■ Task to carry out: Whenever a line in the entries below contains the string "Poster", copy that line.

■ Given data:
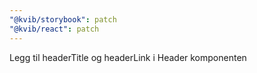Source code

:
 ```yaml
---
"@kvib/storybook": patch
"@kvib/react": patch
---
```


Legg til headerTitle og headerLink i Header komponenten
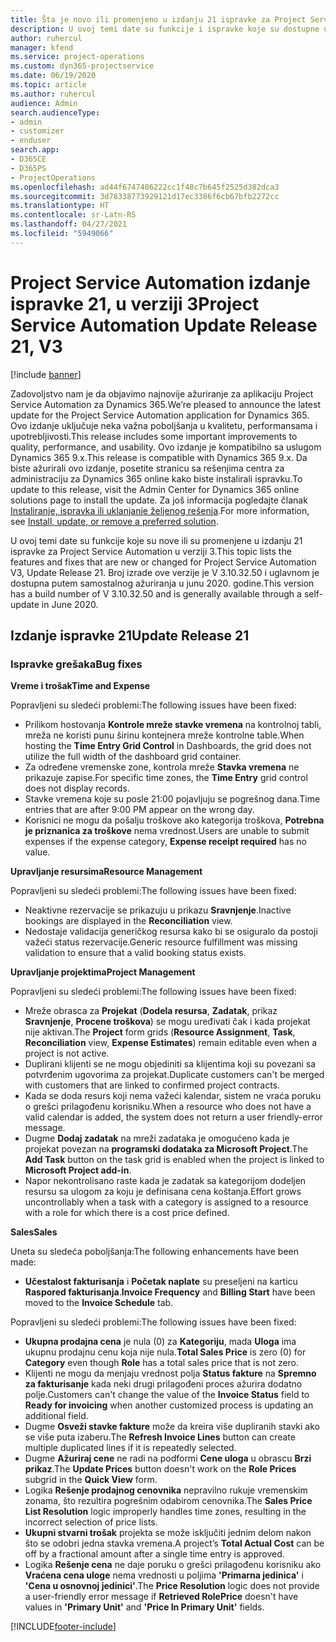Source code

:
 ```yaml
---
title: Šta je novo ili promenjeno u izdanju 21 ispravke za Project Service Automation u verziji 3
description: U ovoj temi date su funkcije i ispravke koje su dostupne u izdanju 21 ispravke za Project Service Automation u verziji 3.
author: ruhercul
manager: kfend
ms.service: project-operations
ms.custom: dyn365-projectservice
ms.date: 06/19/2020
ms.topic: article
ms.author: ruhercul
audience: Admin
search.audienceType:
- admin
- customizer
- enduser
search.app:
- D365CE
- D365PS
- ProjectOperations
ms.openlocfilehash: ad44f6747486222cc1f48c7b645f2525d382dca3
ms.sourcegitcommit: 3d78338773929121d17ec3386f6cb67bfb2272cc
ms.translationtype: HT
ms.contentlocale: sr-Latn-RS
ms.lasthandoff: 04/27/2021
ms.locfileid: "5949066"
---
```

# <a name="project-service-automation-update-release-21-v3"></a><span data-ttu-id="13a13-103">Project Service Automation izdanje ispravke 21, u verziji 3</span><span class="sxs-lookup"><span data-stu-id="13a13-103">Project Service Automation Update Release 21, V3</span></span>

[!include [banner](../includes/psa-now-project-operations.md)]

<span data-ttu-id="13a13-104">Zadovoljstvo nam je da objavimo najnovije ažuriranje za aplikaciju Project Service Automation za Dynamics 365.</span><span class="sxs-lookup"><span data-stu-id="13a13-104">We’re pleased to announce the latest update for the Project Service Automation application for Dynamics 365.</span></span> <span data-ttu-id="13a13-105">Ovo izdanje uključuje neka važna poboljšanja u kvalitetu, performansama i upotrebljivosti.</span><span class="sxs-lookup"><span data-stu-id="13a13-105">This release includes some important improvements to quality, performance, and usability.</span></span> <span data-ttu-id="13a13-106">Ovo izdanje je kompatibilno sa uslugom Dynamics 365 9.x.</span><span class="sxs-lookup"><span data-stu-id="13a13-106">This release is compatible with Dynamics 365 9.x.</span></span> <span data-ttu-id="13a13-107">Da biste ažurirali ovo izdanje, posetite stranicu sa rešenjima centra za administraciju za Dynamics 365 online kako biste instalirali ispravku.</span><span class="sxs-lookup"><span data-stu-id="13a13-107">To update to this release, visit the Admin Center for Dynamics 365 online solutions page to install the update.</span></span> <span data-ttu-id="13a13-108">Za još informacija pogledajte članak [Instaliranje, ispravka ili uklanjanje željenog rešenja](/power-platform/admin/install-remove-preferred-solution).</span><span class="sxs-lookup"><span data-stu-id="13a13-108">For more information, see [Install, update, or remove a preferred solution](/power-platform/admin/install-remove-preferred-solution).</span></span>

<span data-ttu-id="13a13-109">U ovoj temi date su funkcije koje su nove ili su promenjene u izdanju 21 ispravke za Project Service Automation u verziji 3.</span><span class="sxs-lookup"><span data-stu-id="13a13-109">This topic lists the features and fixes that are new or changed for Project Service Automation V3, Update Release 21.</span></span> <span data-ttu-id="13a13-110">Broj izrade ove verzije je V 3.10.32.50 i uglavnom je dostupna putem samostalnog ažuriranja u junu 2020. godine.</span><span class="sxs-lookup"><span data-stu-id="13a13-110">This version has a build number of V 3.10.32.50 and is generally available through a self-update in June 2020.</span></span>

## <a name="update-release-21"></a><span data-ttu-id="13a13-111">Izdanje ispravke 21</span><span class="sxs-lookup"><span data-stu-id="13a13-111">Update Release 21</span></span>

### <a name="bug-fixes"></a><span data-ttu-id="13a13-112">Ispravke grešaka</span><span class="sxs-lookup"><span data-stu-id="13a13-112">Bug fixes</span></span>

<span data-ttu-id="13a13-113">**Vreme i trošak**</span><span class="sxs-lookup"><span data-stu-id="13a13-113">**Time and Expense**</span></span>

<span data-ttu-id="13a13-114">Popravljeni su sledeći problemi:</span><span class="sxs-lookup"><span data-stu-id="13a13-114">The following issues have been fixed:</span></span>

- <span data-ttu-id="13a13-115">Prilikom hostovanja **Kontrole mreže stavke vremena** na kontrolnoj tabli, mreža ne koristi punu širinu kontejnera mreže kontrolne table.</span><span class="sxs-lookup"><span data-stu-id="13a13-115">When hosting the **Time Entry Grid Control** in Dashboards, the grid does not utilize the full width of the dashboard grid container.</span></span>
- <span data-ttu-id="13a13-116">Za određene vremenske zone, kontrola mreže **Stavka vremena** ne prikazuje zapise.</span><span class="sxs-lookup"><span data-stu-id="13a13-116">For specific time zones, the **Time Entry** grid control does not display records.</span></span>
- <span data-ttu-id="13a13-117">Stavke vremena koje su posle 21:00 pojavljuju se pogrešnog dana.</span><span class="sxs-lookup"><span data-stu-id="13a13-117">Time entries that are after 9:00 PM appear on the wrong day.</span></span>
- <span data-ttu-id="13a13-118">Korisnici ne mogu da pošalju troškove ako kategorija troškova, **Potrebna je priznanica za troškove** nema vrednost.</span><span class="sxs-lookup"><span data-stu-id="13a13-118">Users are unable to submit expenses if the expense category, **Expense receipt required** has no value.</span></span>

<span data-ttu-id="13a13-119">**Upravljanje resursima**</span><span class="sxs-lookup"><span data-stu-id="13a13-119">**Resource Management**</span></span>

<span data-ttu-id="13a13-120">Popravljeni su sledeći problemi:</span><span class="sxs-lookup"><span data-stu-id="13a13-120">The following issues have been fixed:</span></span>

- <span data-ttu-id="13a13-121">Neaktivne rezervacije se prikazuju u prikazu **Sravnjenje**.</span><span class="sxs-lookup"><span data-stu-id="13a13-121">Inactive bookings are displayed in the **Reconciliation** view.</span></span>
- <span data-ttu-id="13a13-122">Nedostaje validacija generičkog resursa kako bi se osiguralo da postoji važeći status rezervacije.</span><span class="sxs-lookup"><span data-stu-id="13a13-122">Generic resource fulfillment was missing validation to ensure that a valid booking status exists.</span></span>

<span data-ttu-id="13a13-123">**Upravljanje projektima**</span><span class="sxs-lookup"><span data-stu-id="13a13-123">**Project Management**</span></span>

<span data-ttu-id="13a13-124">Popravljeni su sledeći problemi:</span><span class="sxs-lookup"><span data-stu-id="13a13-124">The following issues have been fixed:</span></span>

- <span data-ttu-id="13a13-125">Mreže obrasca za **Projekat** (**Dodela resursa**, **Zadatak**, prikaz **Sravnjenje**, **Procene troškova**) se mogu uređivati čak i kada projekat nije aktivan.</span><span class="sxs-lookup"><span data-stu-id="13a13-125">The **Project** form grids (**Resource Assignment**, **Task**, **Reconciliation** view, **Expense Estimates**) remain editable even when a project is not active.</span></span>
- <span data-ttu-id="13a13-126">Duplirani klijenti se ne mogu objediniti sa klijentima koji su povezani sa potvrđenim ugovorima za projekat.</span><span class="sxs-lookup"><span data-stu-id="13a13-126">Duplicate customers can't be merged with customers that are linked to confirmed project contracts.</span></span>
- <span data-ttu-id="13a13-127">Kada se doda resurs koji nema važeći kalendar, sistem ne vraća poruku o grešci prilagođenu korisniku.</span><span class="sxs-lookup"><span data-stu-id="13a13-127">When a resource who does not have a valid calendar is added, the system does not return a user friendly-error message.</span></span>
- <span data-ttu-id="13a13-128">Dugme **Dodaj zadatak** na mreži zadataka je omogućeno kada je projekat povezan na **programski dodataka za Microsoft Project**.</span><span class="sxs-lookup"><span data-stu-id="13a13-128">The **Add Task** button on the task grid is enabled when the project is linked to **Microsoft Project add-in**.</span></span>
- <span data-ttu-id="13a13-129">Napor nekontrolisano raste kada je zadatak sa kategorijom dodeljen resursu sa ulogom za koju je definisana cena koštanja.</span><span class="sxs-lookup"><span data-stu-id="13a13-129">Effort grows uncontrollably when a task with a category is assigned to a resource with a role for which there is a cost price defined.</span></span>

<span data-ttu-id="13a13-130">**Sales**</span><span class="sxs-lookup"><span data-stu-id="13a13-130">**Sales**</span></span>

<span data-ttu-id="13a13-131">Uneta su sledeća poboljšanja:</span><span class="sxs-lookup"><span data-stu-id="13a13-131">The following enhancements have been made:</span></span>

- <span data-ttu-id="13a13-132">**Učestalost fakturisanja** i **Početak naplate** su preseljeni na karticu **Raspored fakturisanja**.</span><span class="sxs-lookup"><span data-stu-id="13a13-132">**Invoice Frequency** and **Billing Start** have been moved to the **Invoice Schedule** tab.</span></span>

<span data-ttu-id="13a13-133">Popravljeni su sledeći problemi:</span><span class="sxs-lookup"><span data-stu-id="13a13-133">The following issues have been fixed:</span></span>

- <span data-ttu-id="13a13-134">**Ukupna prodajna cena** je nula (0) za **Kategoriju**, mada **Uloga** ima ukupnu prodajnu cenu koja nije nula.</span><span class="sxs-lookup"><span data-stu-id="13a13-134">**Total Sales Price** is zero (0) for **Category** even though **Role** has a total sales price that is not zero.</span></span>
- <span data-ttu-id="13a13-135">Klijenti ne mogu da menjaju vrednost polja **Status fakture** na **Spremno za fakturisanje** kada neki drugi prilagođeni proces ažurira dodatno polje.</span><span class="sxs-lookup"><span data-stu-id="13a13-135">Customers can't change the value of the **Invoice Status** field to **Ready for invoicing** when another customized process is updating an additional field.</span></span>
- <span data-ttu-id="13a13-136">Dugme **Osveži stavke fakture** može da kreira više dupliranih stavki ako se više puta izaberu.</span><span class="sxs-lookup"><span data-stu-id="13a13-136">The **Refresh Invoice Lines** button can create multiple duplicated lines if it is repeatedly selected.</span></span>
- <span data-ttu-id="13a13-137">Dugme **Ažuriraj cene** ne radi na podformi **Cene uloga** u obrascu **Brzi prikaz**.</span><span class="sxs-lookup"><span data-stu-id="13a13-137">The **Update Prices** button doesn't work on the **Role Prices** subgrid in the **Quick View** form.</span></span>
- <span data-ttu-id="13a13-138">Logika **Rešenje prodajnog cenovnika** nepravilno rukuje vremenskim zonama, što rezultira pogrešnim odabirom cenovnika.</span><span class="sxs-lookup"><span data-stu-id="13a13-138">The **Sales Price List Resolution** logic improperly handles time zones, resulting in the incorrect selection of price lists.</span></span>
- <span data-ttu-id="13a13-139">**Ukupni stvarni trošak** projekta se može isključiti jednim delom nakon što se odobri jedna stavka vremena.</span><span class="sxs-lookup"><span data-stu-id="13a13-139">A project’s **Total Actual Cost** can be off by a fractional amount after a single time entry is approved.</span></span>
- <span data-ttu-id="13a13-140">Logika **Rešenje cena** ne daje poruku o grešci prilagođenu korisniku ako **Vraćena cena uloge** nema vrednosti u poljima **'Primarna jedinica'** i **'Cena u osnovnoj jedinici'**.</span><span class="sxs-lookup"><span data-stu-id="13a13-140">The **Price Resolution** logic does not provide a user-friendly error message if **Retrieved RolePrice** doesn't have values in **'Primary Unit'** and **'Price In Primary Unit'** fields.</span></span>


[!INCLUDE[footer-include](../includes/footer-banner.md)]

==

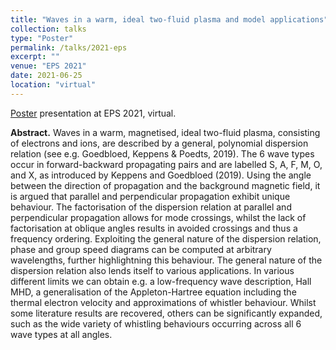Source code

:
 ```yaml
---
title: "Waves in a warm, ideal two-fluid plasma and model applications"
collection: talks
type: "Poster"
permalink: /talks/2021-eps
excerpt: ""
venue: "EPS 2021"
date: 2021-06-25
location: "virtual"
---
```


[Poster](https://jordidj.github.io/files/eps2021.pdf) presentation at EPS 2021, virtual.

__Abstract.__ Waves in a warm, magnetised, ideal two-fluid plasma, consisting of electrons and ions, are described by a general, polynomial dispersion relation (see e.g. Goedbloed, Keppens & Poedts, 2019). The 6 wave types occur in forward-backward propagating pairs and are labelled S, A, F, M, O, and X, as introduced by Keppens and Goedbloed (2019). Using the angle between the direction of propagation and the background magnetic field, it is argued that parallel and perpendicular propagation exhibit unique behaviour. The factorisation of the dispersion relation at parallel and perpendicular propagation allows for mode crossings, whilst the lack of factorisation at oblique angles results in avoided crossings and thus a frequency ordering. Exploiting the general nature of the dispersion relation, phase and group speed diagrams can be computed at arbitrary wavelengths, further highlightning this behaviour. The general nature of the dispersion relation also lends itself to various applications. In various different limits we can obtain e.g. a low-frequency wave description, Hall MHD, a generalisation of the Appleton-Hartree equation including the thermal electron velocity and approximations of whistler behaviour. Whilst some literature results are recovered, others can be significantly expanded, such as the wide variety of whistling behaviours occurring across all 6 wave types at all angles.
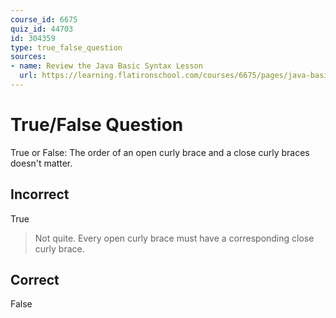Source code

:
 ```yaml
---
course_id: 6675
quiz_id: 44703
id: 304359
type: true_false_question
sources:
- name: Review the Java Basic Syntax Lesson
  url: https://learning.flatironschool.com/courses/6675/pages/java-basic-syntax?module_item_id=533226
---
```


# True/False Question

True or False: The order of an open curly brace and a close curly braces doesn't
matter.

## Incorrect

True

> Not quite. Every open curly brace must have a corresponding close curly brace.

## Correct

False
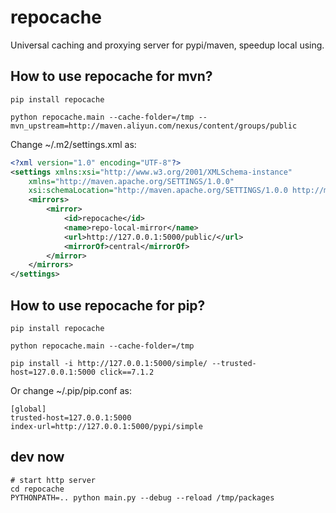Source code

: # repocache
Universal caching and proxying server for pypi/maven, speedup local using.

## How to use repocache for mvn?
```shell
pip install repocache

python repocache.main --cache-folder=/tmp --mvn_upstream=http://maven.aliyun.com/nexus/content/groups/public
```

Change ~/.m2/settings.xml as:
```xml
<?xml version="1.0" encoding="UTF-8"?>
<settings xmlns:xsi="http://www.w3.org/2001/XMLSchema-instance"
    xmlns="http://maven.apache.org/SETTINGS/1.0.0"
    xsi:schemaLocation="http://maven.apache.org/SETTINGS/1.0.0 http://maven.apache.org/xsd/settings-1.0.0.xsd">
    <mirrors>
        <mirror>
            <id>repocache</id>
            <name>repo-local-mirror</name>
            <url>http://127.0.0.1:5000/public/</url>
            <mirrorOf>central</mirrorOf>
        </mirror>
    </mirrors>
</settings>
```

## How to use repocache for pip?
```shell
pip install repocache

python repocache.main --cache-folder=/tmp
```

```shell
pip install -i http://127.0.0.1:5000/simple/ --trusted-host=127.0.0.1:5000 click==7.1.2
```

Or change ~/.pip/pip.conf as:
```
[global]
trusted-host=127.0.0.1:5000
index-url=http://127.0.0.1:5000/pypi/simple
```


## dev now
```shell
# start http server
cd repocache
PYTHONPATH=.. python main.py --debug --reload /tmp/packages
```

--

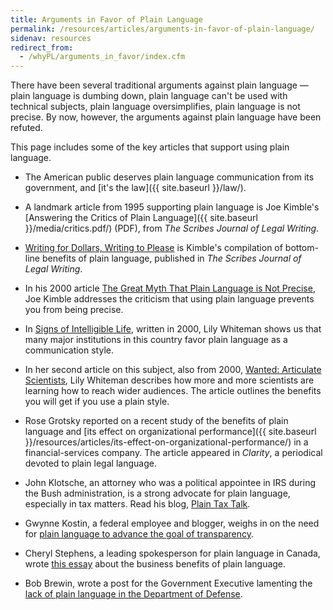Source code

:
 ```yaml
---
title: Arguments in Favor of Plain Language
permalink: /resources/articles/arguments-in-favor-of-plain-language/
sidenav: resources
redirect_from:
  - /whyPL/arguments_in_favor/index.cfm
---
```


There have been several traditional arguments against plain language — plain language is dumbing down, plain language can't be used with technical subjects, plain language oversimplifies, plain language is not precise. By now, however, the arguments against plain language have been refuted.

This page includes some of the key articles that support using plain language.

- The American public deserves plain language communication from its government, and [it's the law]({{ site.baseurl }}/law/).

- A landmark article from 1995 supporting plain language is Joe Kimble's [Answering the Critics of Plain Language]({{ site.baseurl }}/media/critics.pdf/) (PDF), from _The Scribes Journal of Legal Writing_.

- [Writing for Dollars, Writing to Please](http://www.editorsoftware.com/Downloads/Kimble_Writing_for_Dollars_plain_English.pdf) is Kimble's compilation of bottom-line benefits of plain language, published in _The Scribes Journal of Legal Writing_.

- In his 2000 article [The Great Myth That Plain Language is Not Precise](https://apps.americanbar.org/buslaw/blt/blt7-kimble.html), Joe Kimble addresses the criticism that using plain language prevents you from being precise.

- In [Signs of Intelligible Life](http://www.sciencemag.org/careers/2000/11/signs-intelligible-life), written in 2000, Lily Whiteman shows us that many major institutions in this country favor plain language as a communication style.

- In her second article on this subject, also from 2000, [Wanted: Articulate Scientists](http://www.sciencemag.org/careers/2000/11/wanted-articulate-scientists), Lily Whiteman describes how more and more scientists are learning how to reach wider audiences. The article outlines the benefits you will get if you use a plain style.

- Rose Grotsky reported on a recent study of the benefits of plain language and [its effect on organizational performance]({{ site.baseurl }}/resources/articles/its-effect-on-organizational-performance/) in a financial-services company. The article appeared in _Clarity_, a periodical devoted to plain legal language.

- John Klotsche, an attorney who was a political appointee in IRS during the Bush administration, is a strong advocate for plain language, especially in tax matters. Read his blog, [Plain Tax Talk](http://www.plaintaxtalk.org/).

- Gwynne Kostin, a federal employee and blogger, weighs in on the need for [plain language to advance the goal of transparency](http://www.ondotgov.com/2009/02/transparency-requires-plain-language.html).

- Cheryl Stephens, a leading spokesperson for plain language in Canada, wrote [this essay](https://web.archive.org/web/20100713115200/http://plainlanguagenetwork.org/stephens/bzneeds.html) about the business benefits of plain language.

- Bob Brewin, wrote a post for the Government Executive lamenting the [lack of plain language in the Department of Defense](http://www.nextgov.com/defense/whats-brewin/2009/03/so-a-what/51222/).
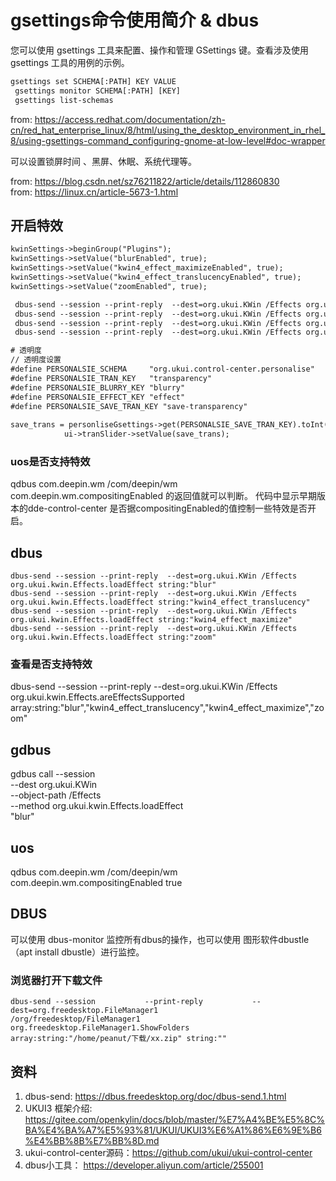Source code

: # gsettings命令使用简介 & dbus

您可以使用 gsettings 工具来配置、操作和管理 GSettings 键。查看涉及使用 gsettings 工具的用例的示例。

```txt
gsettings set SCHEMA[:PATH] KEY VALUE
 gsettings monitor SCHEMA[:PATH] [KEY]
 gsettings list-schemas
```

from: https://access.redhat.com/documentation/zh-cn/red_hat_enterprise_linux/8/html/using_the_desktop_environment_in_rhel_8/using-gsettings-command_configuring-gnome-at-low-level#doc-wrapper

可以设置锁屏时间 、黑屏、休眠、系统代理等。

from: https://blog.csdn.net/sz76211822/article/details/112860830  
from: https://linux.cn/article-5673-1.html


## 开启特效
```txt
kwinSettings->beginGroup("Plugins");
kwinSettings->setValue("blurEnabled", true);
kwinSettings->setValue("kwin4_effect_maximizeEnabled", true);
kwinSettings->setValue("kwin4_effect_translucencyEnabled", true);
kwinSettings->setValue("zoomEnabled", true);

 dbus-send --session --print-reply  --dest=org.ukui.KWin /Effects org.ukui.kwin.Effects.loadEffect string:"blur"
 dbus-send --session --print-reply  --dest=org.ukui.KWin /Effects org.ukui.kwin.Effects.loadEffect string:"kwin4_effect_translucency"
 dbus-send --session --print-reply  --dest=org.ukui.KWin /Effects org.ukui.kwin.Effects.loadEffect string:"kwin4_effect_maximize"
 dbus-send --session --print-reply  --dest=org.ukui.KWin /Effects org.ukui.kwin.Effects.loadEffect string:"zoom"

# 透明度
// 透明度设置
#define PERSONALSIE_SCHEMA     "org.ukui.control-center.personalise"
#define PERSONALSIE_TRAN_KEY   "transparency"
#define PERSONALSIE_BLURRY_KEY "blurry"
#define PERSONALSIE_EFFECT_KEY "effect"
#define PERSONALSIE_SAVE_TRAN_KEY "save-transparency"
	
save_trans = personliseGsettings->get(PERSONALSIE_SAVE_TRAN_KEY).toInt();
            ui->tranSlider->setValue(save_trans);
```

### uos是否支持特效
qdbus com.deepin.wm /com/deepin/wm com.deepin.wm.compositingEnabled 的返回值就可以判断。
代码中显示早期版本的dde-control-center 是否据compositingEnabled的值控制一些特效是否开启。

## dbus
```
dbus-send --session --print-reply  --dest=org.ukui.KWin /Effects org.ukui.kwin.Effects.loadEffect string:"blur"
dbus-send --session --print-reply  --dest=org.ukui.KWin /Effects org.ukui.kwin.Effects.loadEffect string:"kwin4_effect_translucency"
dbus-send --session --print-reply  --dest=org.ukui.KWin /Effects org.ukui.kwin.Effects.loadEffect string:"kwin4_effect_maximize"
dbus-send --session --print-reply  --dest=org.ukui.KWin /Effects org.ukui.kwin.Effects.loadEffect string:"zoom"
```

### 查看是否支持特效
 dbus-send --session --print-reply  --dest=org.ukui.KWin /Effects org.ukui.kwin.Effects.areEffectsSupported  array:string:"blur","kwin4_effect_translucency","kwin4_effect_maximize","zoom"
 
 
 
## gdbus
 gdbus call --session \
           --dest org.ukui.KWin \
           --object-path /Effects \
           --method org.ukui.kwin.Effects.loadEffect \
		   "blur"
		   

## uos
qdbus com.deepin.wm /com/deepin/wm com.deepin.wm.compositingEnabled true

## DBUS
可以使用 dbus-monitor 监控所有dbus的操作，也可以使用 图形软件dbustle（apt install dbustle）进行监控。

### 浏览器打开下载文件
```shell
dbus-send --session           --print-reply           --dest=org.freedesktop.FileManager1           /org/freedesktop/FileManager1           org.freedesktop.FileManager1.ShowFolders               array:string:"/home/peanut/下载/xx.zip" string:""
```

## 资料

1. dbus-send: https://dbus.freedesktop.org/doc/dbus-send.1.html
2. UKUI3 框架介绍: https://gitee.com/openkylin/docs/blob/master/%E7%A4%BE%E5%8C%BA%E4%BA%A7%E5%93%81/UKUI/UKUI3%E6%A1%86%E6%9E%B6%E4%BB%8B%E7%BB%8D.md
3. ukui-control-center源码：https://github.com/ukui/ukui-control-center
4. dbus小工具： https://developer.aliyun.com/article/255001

■ Solution for this problem:
type: "Poster"
[Poster](https://jordidj.github.io/files/eps2021.pdf) presentation at EPS 2021, virtual.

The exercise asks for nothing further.